The research house said Serba Dinamik’s orderbook stands at RM18.5 billion to date, of which 10% is derived from its ICT segment.
“As a comparison, the ICT segment had only contributed less than 5% of its orderbook during the start of the year.
“The expansion of the group’s ICT segment also provides the group an additional source of revenue away from O&G, especially when the sector is currently in the middle of an extended downcycle,” it added.
Following the contract announcement last week, Serba Dinamik group MD and CEO Datuk Dr Mohd Abdul Karim Abdullah told The Malaysian Reserve that the group is aiming to secure additional contracts to boost its performance.
The current bids in progress have a total value of RM17 billion, of which 40% are in the O&G sector, 40% are in non-O&G and 20% are in the ICT industry, he added.
The RM1.47 billion project, which is expected to start on Sept 1, is the company’s fourth contract win this year, bringing its year-to-date wins to RM10.9 billion.
Kenanga Research expects the contract to fetch a gross margin of roughly 15% to 20%, in line with Serba Dinamik’s historical average. It maintained its ‘Outperform’ call on the group with a target price of RM2.70.

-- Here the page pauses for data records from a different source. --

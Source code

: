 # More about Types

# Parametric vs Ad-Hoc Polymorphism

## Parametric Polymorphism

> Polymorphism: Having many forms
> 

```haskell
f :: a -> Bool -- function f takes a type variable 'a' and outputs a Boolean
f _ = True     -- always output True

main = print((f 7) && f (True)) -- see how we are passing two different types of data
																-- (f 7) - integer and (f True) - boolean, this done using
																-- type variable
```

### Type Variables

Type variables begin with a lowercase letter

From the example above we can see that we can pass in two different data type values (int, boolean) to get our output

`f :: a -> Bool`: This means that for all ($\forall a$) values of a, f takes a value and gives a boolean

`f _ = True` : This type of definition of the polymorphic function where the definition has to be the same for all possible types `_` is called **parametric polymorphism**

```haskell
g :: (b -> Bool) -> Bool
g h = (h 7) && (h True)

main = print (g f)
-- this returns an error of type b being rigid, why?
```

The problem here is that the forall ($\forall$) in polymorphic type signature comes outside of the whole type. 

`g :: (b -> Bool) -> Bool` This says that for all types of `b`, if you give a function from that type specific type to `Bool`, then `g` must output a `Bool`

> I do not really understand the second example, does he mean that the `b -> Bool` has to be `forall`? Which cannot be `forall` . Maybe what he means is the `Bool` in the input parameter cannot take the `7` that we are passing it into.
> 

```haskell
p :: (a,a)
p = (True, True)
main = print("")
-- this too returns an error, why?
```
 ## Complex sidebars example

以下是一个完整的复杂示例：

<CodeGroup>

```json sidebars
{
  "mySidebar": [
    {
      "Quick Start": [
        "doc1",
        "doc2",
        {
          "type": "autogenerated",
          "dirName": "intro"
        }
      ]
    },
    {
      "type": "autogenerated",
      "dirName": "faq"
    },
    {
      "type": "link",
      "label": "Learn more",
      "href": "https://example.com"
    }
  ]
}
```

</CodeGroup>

Public Investment Bank Bhd kept its earnings forecasts for Serba Dinamik unchanged despite the new contract win, as profit recognition from the project is only expected to be more meaningful from the financial year of 2021 (FY21) onwards.
It sees the group reporting “relatively flat” earnings for its second quarter ended June 30, 2020, given the Movement Control Order which limited work progress.
“We affirm our ‘Outperform’ rating on Serba Dinamik, nonetheless, with a target price of RM2.45,” it said.
RHB Investment Bank Bhd (RHB) said the firm’s ICT segment will fuel future earnings growth, as more clients are ramping up their investments in ICT applications.
Post-contract win, Serba Dinamik’s orderbook expands to RM18.5 billion, comprising EPCC (50%), operations and maintenance (40%) and ICT (10%) jobs.
“As Serba Dinamik is targeting to generate RM300 million in revenue from the ICT segment in FY20 ending Dec 31, 2020, we believe this will be a new source of growth, especially since many O&G clients in the Middle East are also ramping up their investments in ICT applications,” RHB said in a note.
It’s keeping a ‘Buy’ call on the engineering firm, with a target price of RM2.55.
Serba Dinamik’s share price settled 2.34% or four sen lower at RM1.67 last Friday, with a market value of RM5.63 billion.